# WHAT TO PRODUCE
Repeat each entry below without omitting a single word.

··· EXCERPTED RECORDS ···

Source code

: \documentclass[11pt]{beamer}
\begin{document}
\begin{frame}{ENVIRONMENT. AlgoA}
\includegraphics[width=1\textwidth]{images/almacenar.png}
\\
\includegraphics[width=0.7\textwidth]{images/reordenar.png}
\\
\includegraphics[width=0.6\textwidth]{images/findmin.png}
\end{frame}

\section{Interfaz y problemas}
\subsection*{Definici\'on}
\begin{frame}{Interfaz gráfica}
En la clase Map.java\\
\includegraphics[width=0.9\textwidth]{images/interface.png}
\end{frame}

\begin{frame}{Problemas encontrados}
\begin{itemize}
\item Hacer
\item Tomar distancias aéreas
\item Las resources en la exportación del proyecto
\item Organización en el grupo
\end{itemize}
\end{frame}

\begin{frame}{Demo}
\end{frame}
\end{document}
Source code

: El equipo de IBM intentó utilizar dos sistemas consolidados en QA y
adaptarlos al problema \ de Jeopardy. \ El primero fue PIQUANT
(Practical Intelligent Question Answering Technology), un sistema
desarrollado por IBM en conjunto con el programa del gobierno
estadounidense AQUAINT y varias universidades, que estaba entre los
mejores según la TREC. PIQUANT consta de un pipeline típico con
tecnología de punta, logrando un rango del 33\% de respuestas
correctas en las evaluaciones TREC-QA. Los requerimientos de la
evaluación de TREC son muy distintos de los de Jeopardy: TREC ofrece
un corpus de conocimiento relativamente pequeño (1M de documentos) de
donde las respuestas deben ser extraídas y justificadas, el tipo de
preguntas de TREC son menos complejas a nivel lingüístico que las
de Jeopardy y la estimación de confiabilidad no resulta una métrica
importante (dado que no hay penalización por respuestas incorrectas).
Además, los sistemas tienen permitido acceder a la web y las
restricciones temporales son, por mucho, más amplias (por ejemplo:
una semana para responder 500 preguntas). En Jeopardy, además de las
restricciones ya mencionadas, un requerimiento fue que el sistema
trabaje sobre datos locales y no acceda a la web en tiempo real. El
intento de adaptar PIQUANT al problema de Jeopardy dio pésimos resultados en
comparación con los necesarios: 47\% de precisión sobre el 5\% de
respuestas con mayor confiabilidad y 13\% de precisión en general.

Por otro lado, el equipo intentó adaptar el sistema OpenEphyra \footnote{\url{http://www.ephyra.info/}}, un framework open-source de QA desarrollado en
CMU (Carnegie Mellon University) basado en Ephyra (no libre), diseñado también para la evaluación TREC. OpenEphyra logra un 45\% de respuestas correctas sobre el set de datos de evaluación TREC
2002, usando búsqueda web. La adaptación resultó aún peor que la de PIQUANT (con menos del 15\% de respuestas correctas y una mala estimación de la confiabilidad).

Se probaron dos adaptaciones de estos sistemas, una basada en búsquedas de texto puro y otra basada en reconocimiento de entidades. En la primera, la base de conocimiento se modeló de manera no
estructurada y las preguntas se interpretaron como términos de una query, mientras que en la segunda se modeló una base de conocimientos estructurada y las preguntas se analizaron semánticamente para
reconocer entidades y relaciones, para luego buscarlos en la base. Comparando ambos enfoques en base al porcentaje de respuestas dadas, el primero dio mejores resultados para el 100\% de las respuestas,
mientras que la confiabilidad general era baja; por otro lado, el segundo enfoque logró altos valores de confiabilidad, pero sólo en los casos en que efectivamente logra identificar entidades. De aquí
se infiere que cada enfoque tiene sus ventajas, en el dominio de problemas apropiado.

···

# EXERCISE RESULT
Source code

: \documentclass[11pt]{beamer}
\begin{document}
\begin{frame}{ENVIRONMENT. AlgoA}
\includegraphics[width=1\textwidth]{images/almacenar.png}
\\
\includegraphics[width=0.7\textwidth]{images/reordenar.png}
\\
\includegraphics[width=0.6\textwidth]{images/findmin.png}
\end{frame}

\section{Interfaz y problemas}
\subsection*{Definici\'on}
\begin{frame}{Interfaz gráfica}
En la clase Map.java\\
\includegraphics[width=0.9\textwidth]{images/interface.png}
\end{frame}

\begin{frame}{Problemas encontrados}
\begin{itemize}
\item Hacer
\item Tomar distancias aéreas
\item Las resources en la exportación del proyecto
\item Organización en el grupo
\end{itemize}
\end{frame}

\begin{frame}{Demo}
\end{frame}
\end{document}
Source code

: El equipo de IBM intentó utilizar dos sistemas consolidados en QA y
adaptarlos al problema \ de Jeopardy. \ El primero fue PIQUANT
(Practical Intelligent Question Answering Technology), un sistema
desarrollado por IBM en conjunto con el programa del gobierno
estadounidense AQUAINT y varias universidades, que estaba entre los
mejores según la TREC. PIQUANT consta de un pipeline típico con
tecnología de punta, logrando un rango del 33\% de respuestas
correctas en las evaluaciones TREC-QA. Los requerimientos de la
evaluación de TREC son muy distintos de los de Jeopardy: TREC ofrece
un corpus de conocimiento relativamente pequeño (1M de documentos) de
donde las respuestas deben ser extraídas y justificadas, el tipo de
preguntas de TREC son menos complejas a nivel lingüístico que las
de Jeopardy y la estimación de confiabilidad no resulta una métrica
importante (dado que no hay penalización por respuestas incorrectas).
Además, los sistemas tienen permitido acceder a la web y las
restricciones temporales son, por mucho, más amplias (por ejemplo:
una semana para responder 500 preguntas). En Jeopardy, además de las
restricciones ya mencionadas, un requerimiento fue que el sistema
trabaje sobre datos locales y no acceda a la web en tiempo real. El
intento de adaptar PIQUANT al problema de Jeopardy dio pésimos resultados en
comparación con los necesarios: 47\% de precisión sobre el 5\% de
respuestas con mayor confiabilidad y 13\% de precisión en general.

Por otro lado, el equipo intentó adaptar el sistema OpenEphyra \footnote{\url{http://www.ephyra.info/}}, un framework open-source de QA desarrollado en
CMU (Carnegie Mellon University) basado en Ephyra (no libre), diseñado también para la evaluación TREC. OpenEphyra logra un 45\% de respuestas correctas sobre el set de datos de evaluación TREC
2002, usando búsqueda web. La adaptación resultó aún peor que la de PIQUANT (con menos del 15\% de respuestas correctas y una mala estimación de la confiabilidad).

Se probaron dos adaptaciones de estos sistemas, una basada en búsquedas de texto puro y otra basada en reconocimiento de entidades. En la primera, la base de conocimiento se modeló de manera no
estructurada y las preguntas se interpretaron como términos de una query, mientras que en la segunda se modeló una base de conocimientos estructurada y las preguntas se analizaron semánticamente para
reconocer entidades y relaciones, para luego buscarlos en la base. Comparando ambos enfoques en base al porcentaje de respuestas dadas, el primero dio mejores resultados para el 100\% de las respuestas,
mientras que la confiabilidad general era baja; por otro lado, el segundo enfoque logró altos valores de confiabilidad, pero sólo en los casos en que efectivamente logra identificar entidades. De aquí
se infiere que cada enfoque tiene sus ventajas, en el dominio de problemas apropiado.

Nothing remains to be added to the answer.